Cecil went from being someone who appeared as a down-at-the-heels religious fanatic to someone I listened to. He told me about ice in the flangeways of a crossing on the Dow property and gave me quite a lecture about how to get on and off moving railroad equipment, watching my footing and plenty more. What also stuck with me was the fact that a huge corporate would bother with trying to avoid paying recurring medical costs for a man injured on their property in the line of duty.

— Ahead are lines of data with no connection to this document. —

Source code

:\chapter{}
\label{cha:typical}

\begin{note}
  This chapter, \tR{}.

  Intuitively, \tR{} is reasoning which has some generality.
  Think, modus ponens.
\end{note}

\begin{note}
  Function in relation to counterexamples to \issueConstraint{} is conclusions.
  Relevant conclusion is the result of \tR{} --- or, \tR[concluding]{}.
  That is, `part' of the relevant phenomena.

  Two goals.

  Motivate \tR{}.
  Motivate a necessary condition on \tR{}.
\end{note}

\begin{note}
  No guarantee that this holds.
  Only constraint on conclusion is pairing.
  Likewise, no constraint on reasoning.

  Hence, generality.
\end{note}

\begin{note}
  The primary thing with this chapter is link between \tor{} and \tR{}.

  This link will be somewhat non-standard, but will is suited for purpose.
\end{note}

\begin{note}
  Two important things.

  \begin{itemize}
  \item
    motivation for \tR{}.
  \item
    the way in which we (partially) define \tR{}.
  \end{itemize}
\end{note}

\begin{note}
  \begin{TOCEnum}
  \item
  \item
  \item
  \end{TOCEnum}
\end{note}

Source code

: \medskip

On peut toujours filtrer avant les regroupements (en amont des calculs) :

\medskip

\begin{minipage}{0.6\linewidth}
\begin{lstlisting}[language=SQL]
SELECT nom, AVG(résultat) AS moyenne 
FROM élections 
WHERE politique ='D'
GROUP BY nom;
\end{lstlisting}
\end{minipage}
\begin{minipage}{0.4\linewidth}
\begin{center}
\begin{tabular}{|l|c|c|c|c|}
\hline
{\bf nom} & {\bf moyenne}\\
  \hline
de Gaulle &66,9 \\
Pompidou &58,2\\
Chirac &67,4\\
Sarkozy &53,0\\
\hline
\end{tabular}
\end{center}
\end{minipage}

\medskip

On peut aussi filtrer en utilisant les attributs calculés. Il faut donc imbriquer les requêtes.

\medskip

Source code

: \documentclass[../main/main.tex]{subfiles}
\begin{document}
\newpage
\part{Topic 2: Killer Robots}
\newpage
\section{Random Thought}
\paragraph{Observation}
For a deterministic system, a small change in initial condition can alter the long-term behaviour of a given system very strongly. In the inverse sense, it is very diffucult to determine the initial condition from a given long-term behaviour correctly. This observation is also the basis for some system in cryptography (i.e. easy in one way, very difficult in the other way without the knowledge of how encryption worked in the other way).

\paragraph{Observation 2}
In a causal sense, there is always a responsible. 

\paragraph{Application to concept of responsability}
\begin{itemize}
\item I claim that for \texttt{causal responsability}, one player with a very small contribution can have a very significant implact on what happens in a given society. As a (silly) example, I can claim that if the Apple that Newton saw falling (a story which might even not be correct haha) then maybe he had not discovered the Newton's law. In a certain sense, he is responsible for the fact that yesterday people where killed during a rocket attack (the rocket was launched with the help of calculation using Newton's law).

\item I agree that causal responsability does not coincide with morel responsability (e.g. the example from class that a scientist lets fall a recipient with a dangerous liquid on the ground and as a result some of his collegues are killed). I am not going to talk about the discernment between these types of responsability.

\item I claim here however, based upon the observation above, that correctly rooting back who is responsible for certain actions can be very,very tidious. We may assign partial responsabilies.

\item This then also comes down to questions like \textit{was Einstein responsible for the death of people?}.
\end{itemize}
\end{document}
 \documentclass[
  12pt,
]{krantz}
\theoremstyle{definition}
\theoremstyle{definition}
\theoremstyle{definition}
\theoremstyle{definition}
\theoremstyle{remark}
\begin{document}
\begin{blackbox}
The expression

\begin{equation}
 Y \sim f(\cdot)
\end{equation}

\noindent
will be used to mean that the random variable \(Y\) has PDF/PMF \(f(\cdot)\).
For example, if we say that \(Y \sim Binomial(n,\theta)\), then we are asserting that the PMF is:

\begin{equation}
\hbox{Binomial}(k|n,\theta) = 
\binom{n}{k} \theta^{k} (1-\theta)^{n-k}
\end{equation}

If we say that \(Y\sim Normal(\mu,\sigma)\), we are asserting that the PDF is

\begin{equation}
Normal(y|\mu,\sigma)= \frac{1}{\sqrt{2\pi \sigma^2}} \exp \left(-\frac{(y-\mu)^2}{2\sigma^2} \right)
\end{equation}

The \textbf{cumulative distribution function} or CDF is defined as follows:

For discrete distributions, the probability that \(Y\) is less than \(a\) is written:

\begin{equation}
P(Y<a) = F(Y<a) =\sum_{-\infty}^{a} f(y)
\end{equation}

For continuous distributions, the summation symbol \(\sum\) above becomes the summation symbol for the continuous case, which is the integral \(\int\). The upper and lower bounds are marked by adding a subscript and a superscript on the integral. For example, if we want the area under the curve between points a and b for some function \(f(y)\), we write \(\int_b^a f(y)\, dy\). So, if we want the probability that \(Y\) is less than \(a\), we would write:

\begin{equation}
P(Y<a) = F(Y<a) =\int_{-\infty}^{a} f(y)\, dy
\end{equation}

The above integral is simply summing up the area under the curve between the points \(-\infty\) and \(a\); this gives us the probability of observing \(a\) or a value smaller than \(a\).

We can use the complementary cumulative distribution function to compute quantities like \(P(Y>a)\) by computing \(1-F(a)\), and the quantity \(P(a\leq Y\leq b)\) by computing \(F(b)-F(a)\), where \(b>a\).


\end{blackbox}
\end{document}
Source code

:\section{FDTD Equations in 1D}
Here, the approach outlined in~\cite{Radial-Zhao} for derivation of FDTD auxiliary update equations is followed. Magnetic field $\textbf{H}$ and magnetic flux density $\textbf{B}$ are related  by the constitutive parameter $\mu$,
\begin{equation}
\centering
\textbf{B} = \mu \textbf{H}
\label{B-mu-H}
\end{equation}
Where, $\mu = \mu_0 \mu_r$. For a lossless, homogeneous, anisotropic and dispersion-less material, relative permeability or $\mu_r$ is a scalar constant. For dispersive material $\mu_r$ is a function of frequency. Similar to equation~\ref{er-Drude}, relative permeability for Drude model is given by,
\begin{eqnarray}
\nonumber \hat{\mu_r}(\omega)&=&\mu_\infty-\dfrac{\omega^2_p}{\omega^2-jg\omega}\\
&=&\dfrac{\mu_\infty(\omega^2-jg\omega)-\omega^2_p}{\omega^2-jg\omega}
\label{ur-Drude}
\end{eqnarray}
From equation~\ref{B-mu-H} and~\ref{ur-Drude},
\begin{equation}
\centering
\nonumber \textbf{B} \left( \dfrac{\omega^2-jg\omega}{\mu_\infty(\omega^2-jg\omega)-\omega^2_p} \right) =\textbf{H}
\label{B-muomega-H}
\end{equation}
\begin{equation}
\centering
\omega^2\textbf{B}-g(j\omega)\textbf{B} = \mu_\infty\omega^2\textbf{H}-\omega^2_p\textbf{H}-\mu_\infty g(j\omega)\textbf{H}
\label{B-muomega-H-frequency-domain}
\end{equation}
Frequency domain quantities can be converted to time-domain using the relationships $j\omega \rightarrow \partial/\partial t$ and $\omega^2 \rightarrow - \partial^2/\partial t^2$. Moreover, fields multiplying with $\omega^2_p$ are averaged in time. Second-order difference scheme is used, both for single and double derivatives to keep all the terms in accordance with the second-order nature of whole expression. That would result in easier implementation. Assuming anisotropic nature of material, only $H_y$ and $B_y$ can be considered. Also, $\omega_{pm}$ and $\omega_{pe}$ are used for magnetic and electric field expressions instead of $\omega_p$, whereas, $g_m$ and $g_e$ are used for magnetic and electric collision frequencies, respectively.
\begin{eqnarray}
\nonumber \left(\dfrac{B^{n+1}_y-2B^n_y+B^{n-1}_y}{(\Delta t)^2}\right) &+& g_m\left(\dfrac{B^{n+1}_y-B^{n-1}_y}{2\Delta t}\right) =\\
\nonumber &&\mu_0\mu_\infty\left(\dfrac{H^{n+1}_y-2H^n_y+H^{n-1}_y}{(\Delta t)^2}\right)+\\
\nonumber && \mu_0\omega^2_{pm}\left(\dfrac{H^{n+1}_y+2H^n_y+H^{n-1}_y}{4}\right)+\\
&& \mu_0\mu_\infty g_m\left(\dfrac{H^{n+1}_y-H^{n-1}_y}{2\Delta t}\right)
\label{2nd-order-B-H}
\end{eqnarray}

I watched a youtube about the environmental issues surrounding both Tonawanda and Erie Coke works. As easy as it is for me to side with the coke works, I tend to side with the citizens who live nearby and have their health affected by the coke works. If a coke works is to remain in operation, it could be done with proper environmental controls. The health hazards from stack emissions and liquid seepage into the acquifers from coke works is a well settled thing. Running a coke works or any plant producing toxic wastes or having hazmat that might seep into the acquifers can be done responsibly, but the economics and regulatory oversight are unwieldly. The result is not unlike the robber barons of an earlier age. Run a plant that pollutes and affects the health of the surrounding population as long as possible; have attorneys handling violations and answering summonses and subpoenas and getting continuances and extensions; pay fines if they are "chump change" and consider them the "cost of doing business" rather than putting things to rights; when all extensions and delays are exhausted it is time to run the plant into the ground (and probably take some kind of depreciation or tax write-offs); then cut and run, hiding behind bankruptcy or some other corporate maneuvers. It's a predictable M.O. and what corporate thinking is the world over. Of course, the other side of the coin is to simply import coke from countries where there are minimal-if any- environmental regulations. I tend to be quite cynical about corporate thinking. Corporations will put on a good song-and-dance about wanting to "go green", being environmentally responsible, and all sorts of similar blather. When it comes to their bottom line, all the mission statements and slick website information about their wanting to be a good neighbor, save the planet and similar is just so much BS.
The cokeworks are small potatoes in this sort of game. I kind of doubt there was any significant demand for the coke anymore, so it was time for the management to cut and run.